• What you are asked to do: Begin at the first line of the data and copy each line through the one containing "To get SOL tokens, you", that line included, with no pictures.

• Data:
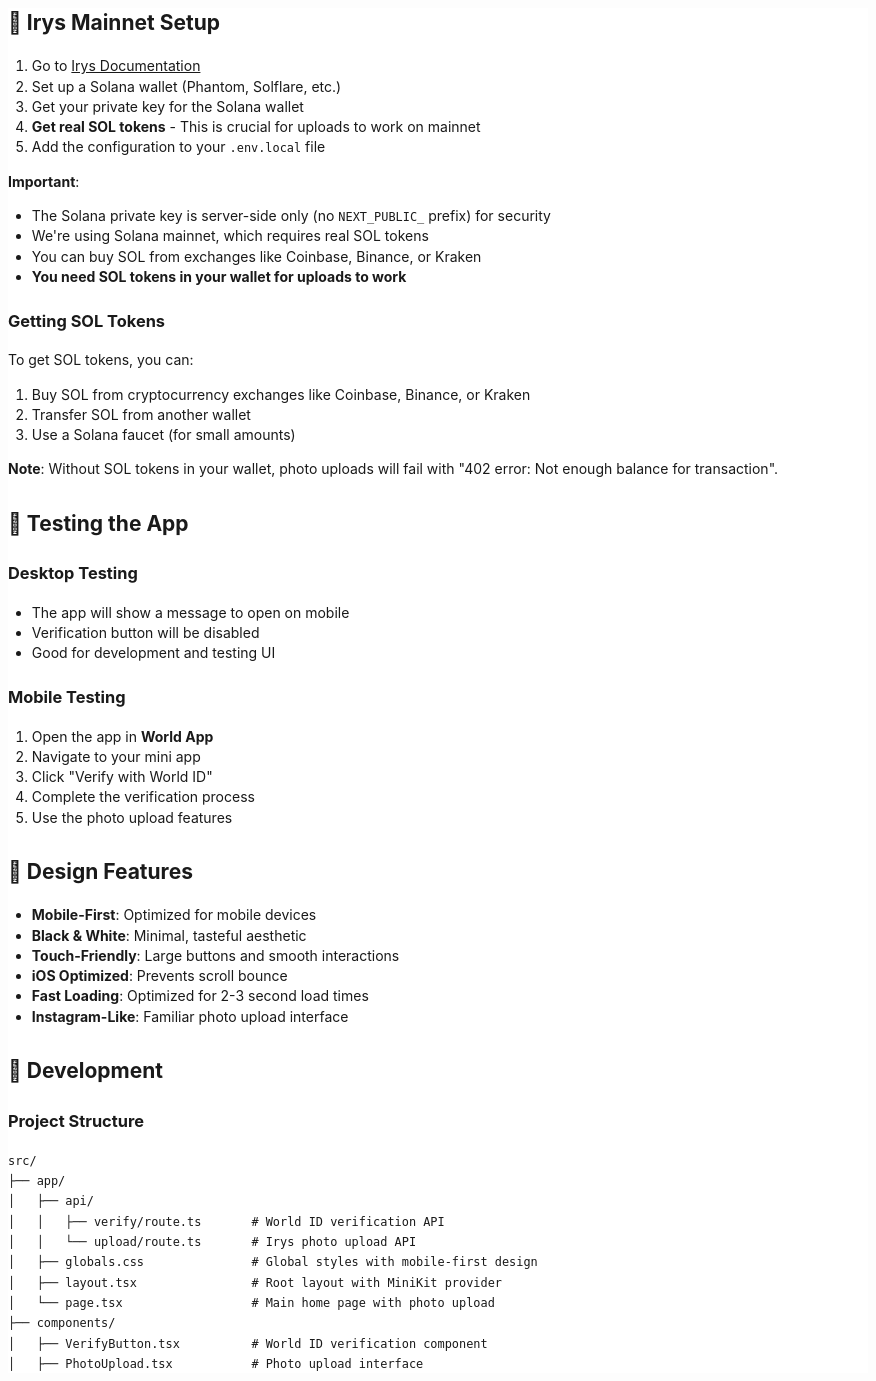 ## 📱 Irys Mainnet Setup

1. Go to [Irys Documentation](https://docs.irys.xyz/)
2. Set up a Solana wallet (Phantom, Solflare, etc.)
3. Get your private key for the Solana wallet
4. **Get real SOL tokens** - This is crucial for uploads to work on mainnet
5. Add the configuration to your `.env.local` file

**Important**: 
- The Solana private key is server-side only (no `NEXT_PUBLIC_` prefix) for security
- We're using Solana mainnet, which requires real SOL tokens
- You can buy SOL from exchanges like Coinbase, Binance, or Kraken
- **You need SOL tokens in your wallet for uploads to work**

### Getting SOL Tokens

To get SOL tokens, you can:
1. Buy SOL from cryptocurrency exchanges like Coinbase, Binance, or Kraken
2. Transfer SOL from another wallet
3. Use a Solana faucet (for small amounts)

**Note**: Without SOL tokens in your wallet, photo uploads will fail with "402 error: Not enough balance for transaction".

## 📱 Testing the App

### Desktop Testing
- The app will show a message to open on mobile
- Verification button will be disabled
- Good for development and testing UI

### Mobile Testing
1. Open the app in **World App**
2. Navigate to your mini app
3. Click "Verify with World ID"
4. Complete the verification process
5. Use the photo upload features

## 🎨 Design Features

- **Mobile-First**: Optimized for mobile devices
- **Black & White**: Minimal, tasteful aesthetic
- **Touch-Friendly**: Large buttons and smooth interactions
- **iOS Optimized**: Prevents scroll bounce
- **Fast Loading**: Optimized for 2-3 second load times
- **Instagram-Like**: Familiar photo upload interface

## 🔧 Development

### Project Structure
```
src/
├── app/
│   ├── api/
│   │   ├── verify/route.ts       # World ID verification API
│   │   └── upload/route.ts       # Irys photo upload API
│   ├── globals.css               # Global styles with mobile-first design
│   ├── layout.tsx                # Root layout with MiniKit provider
│   └── page.tsx                  # Main home page with photo upload
├── components/
│   ├── VerifyButton.tsx          # World ID verification component
│   ├── PhotoUpload.tsx           # Photo upload interface
```
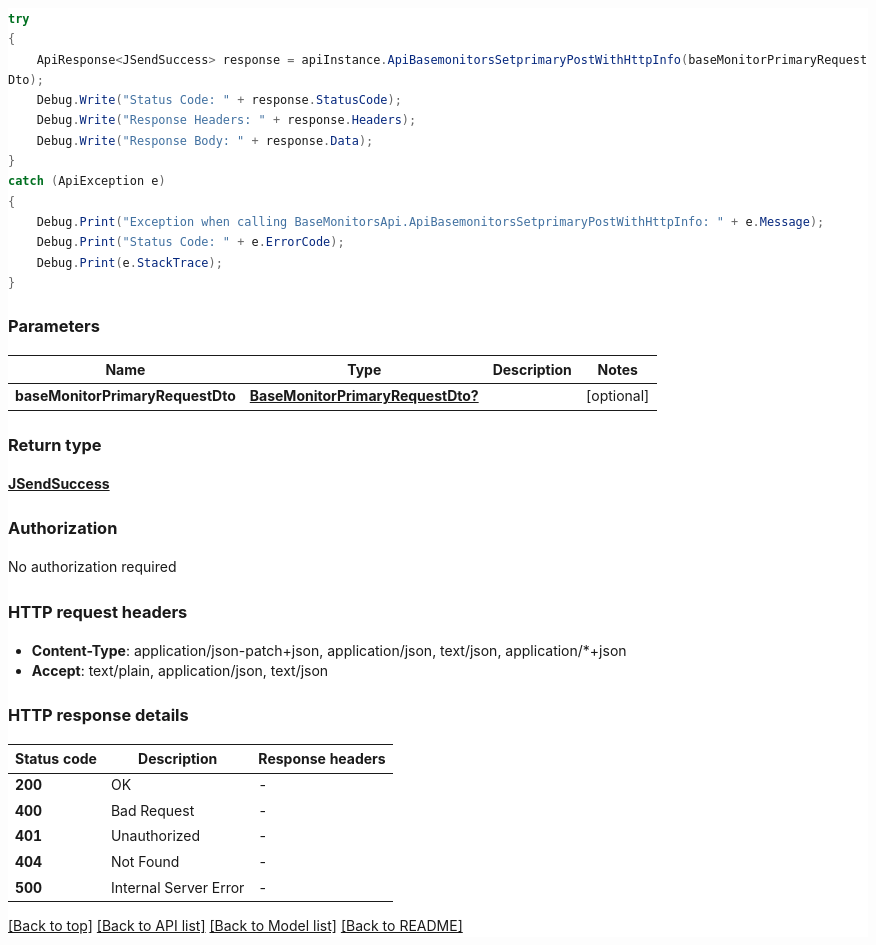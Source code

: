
 ```csharp
try
{
    ApiResponse<JSendSuccess> response = apiInstance.ApiBasemonitorsSetprimaryPostWithHttpInfo(baseMonitorPrimaryRequestDto);
    Debug.Write("Status Code: " + response.StatusCode);
    Debug.Write("Response Headers: " + response.Headers);
    Debug.Write("Response Body: " + response.Data);
}
catch (ApiException e)
{
    Debug.Print("Exception when calling BaseMonitorsApi.ApiBasemonitorsSetprimaryPostWithHttpInfo: " + e.Message);
    Debug.Print("Status Code: " + e.ErrorCode);
    Debug.Print(e.StackTrace);
}
```

### Parameters

| Name | Type | Description | Notes |
|------|------|-------------|-------|
| **baseMonitorPrimaryRequestDto** | [**BaseMonitorPrimaryRequestDto?**](BaseMonitorPrimaryRequestDto?.md) |  | [optional]  |

### Return type

[**JSendSuccess**](JSendSuccess.md)

### Authorization

No authorization required

### HTTP request headers

 - **Content-Type**: application/json-patch+json, application/json, text/json, application/*+json
 - **Accept**: text/plain, application/json, text/json


### HTTP response details
| Status code | Description | Response headers |
|-------------|-------------|------------------|
| **200** | OK |  -  |
| **400** | Bad Request |  -  |
| **401** | Unauthorized |  -  |
| **404** | Not Found |  -  |
| **500** | Internal Server Error |  -  |

[[Back to top]](#) [[Back to API list]](../README.md#documentation-for-api-endpoints) [[Back to Model list]](../README.md#documentation-for-models) [[Back to README]](../README.md)
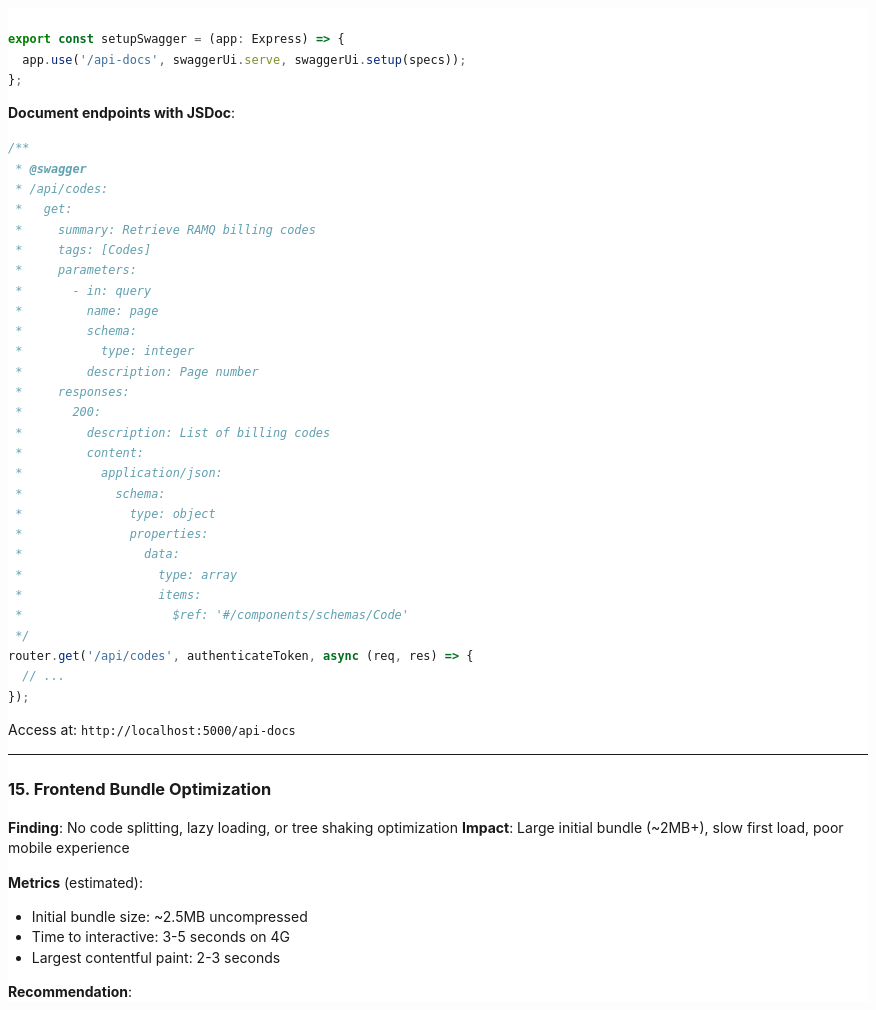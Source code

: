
 ```typescript

export const setupSwagger = (app: Express) => {
  app.use('/api-docs', swaggerUi.serve, swaggerUi.setup(specs));
};
```

**Document endpoints with JSDoc**:
```typescript
/**
 * @swagger
 * /api/codes:
 *   get:
 *     summary: Retrieve RAMQ billing codes
 *     tags: [Codes]
 *     parameters:
 *       - in: query
 *         name: page
 *         schema:
 *           type: integer
 *         description: Page number
 *     responses:
 *       200:
 *         description: List of billing codes
 *         content:
 *           application/json:
 *             schema:
 *               type: object
 *               properties:
 *                 data:
 *                   type: array
 *                   items:
 *                     $ref: '#/components/schemas/Code'
 */
router.get('/api/codes', authenticateToken, async (req, res) => {
  // ...
});
```

Access at: `http://localhost:5000/api-docs`

---

### 15. **Frontend Bundle Optimization**

**Finding**: No code splitting, lazy loading, or tree shaking optimization
**Impact**: Large initial bundle (~2MB+), slow first load, poor mobile experience

**Metrics** (estimated):
- Initial bundle size: ~2.5MB uncompressed
- Time to interactive: 3-5 seconds on 4G
- Largest contentful paint: 2-3 seconds

**Recommendation**:

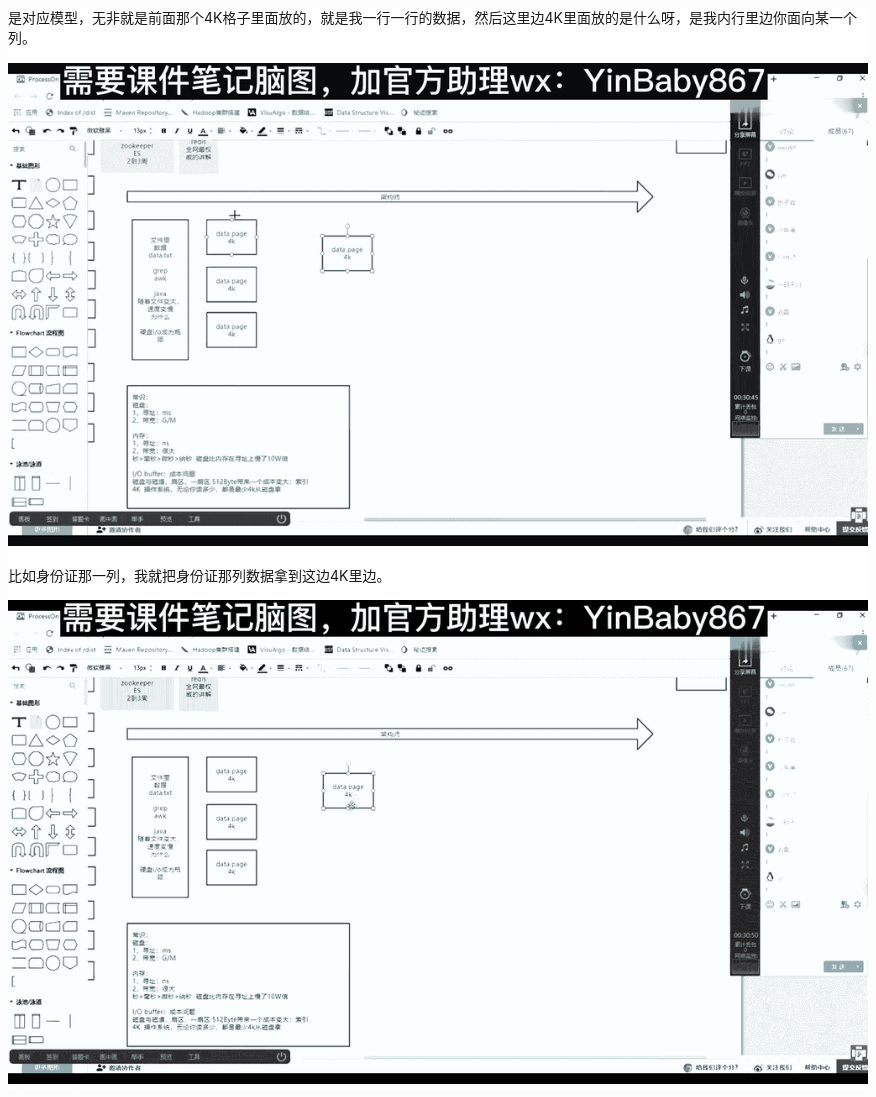 是对应模型，无非就是前面那个4K格子里面放的，就是我一行一行的数据，然后这里边4K里面放的是什么呀，是我内行里边你面向某一个列。



![](img/daf296748286ea9c1475eb3fa355822a_23.png)

比如身份证那一列，我就把身份证那列数据拿到这边4K里边。

![](img/daf296748286ea9c1475eb3fa355822a_25.png)
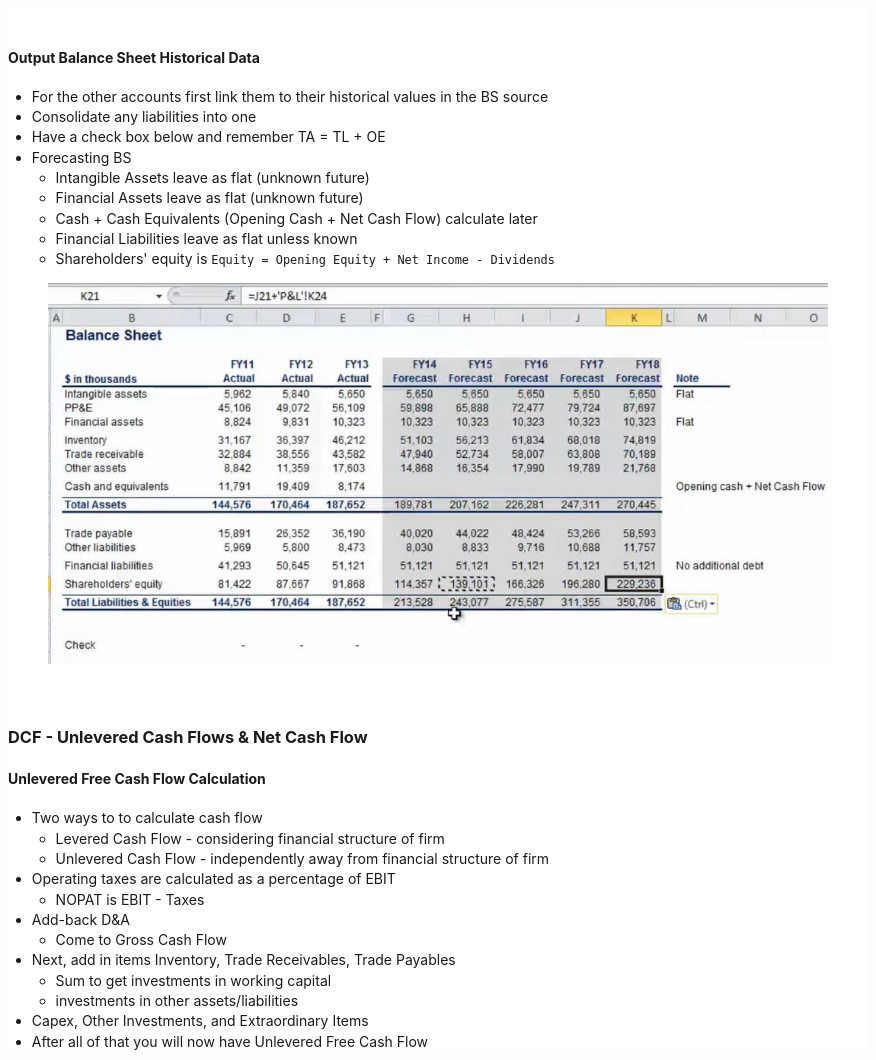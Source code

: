 <br>

#### Output Balance Sheet Historical Data <a name="outbshis"></a>
- For the other accounts first link them to their historical values in the BS source
- Consolidate any liabilities into one
- Have a check box below and remember TA = TL + OE
- Forecasting BS
  - Intangible Assets leave as flat (unknown future)
  - Financial Assets leave as flat (unknown future)
  - Cash + Cash Equivalents (Opening Cash + Net Cash Flow) calculate later
  - Financial Liabilities leave as flat unless known
  - Shareholders' equity is `Equity = Opening Equity + Net Income - Dividends`

<figure>
<img src="/img/posts/valuation/bsclean2.JPG" class="blg-img" alt="Clean BS sheet">
</figure>


<br>

### DCF - Unlevered Cash Flows & Net Cash Flow <a name="ufcf"></a>
#### Unlevered Free Cash Flow Calculation <a name="fcfcalc"></a>
- Two ways to to calculate cash flow
  - Levered Cash Flow - considering financial structure of firm
  - Unlevered Cash Flow - independently away from financial structure of firm
- Operating taxes are calculated as a percentage of EBIT
  - NOPAT is EBIT - Taxes
- Add-back D&A
  - Come to Gross Cash Flow
- Next, add in items Inventory, Trade Receivables, Trade Payables
  - Sum to get investments in working capital
  - investments in other assets/liabilities
- Capex, Other Investments, and Extraordinary Items
- After all of that you will now have Unlevered Free Cash Flow
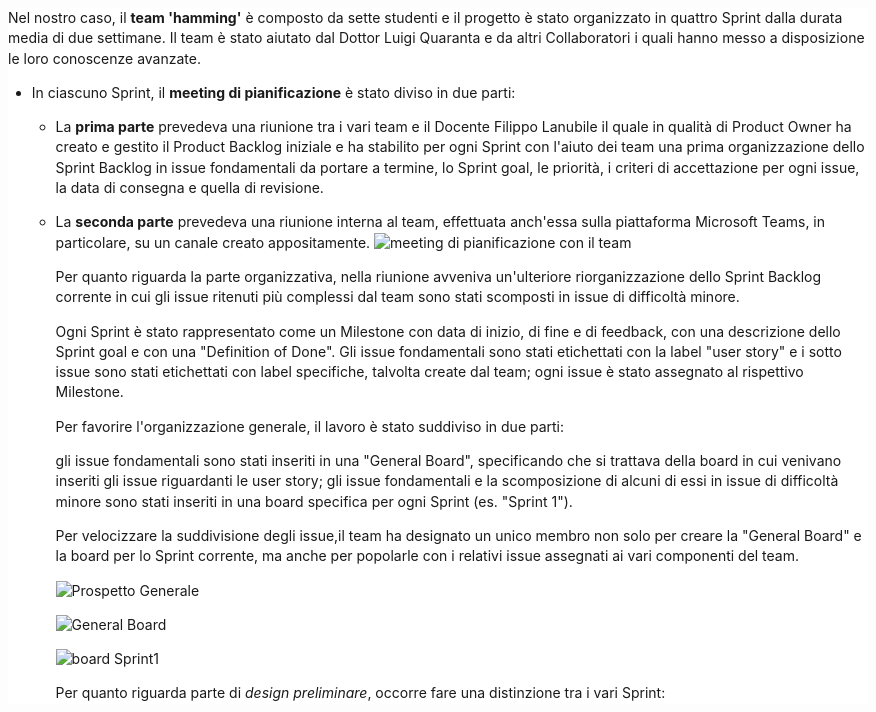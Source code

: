 Nel nostro caso, il **team 'hamming'** è composto da sette studenti e il progetto è stato organizzato in quattro Sprint 
dalla durata media di due settimane.
Il team è stato aiutato dal Dottor Luigi Quaranta e da altri Collaboratori i quali hanno messo a disposizione le loro 
conoscenze avanzate.

- In ciascuno Sprint, il **meeting di pianificazione** è stato diviso in due parti:

  - La **prima parte** prevedeva una riunione tra i vari team e il Docente Filippo Lanubile il quale in 
  qualità di Product Owner ha creato e gestito il Product Backlog iniziale e ha stabilito per ogni 
  Sprint con l'aiuto dei team una prima organizzazione dello Sprint Backlog in issue fondamentali da 
  portare a termine, lo Sprint goal, le priorità, i criteri di accettazione per ogni issue, la data di 
  consegna e quella di revisione.

  - La **seconda parte** prevedeva una riunione interna al team, effettuata anch'essa sulla piattaforma 
  Microsoft Teams, in particolare, su un canale creato appositamente.
  ![meeting di pianificazione con il team](/res/img/report/Microsoft_teams.png)

    Per quanto riguarda la parte organizzativa, nella riunione avveniva un'ulteriore riorganizzazione dello Sprint 
  Backlog corrente in cui gli issue ritenuti più complessi dal team sono stati scomposti in issue di difficoltà minore.
  
    Ogni Sprint è stato rappresentato come un Milestone con data di inizio, di fine e di feedback, 
  con una descrizione dello Sprint goal e con una "Definition of Done".
  Gli issue fondamentali sono stati etichettati con la label "user story" e i sotto issue sono stati 
  etichettati con label specifiche, talvolta create dal team; ogni issue è stato assegnato al rispettivo 
  Milestone.

    Per favorire l'organizzazione generale, il lavoro è stato suddiviso in due parti:

    gli issue fondamentali sono stati inseriti in una "General Board", specificando che si trattava della 
  board in cui venivano inseriti gli issue riguardanti le user story;
  gli issue fondamentali e la scomposizione di alcuni di essi in issue di difficoltà minore sono stati
  inseriti in una board specifica per ogni Sprint (es. "Sprint 1").

    Per velocizzare la suddivisione degli issue,il team ha designato un unico membro non solo per 
  creare la "General Board" e la board per lo Sprint corrente, ma anche per popolarle con i relativi 
  issue assegnati ai vari componenti del team.

    ![Prospetto Generale](/res/img/report/Prospetto_Generale.png)

    ![General Board](/res/img/report/General_Board.png)

    ![board Sprint1](/res/img/report/Sprint_1_Board.png)

    Per quanto riguarda parte di _design preliminare_, occorre fare una distinzione tra i vari Sprint:
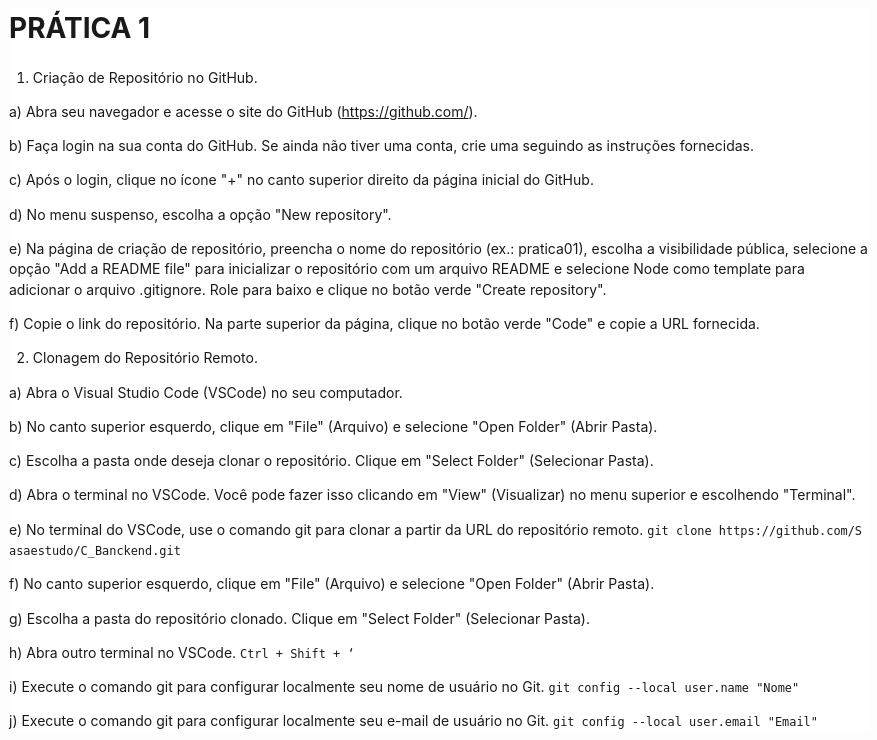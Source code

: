 # PRÁTICA 1


1. Criação de Repositório no GitHub.


a) Abra seu navegador e acesse o site do GitHub (https://github.com/).


b) Faça login na sua conta do GitHub. Se ainda não tiver uma conta, crie uma seguindo as instruções fornecidas.


c) Após o login, clique no ícone "+" no canto superior direito da página inicial do GitHub.


d) No menu suspenso, escolha a opção "New repository".


e) Na página de criação de repositório, preencha o nome do repositório (ex.: pratica01), escolha a visibilidade pública, selecione a opção "Add a README file" para inicializar o repositório com um arquivo README e selecione Node como template para adicionar o arquivo .gitignore. Role para baixo e clique no botão verde "Create repository".


f) Copie o link do repositório. Na parte superior da página, clique no botão verde "Code" e copie a URL fornecida.




2. Clonagem do Repositório Remoto.


a) Abra o Visual Studio Code (VSCode) no seu computador.


b) No canto superior esquerdo, clique em "File" (Arquivo) e selecione "Open Folder" (Abrir Pasta).


c) Escolha a pasta onde deseja clonar o repositório. Clique em "Select Folder" (Selecionar Pasta).


d) Abra o terminal no VSCode. Você pode fazer isso clicando em "View" (Visualizar) no menu superior e escolhendo "Terminal".


e) No terminal do VSCode, use o comando git para clonar a partir da URL do repositório remoto. ```git clone https://github.com/Sasaestudo/C_Banckend.git```


f)  No canto superior esquerdo, clique em "File" (Arquivo) e selecione "Open Folder" (Abrir Pasta).  


g) Escolha a pasta do repositório clonado. Clique em "Select Folder" (Selecionar Pasta).


h) Abra outro terminal no VSCode. ```Ctrl + Shift + ‘```


i) Execute o comando git para configurar localmente seu nome de usuário no Git. ```git config --local user.name "Nome"```


j) Execute o comando git para configurar localmente seu e-mail de usuário no Git. ```git config --local user.email "Email"```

• Answer to the exercise:
 ## 📱 Irys Mainnet Setup

1. Go to [Irys Documentation](https://docs.irys.xyz/)
2. Set up a Solana wallet (Phantom, Solflare, etc.)
3. Get your private key for the Solana wallet
4. **Get real SOL tokens** - This is crucial for uploads to work on mainnet
5. Add the configuration to your `.env.local` file

**Important**: 
- The Solana private key is server-side only (no `NEXT_PUBLIC_` prefix) for security
- We're using Solana mainnet, which requires real SOL tokens
- You can buy SOL from exchanges like Coinbase, Binance, or Kraken
- **You need SOL tokens in your wallet for uploads to work**

### Getting SOL Tokens

To get SOL tokens, you can:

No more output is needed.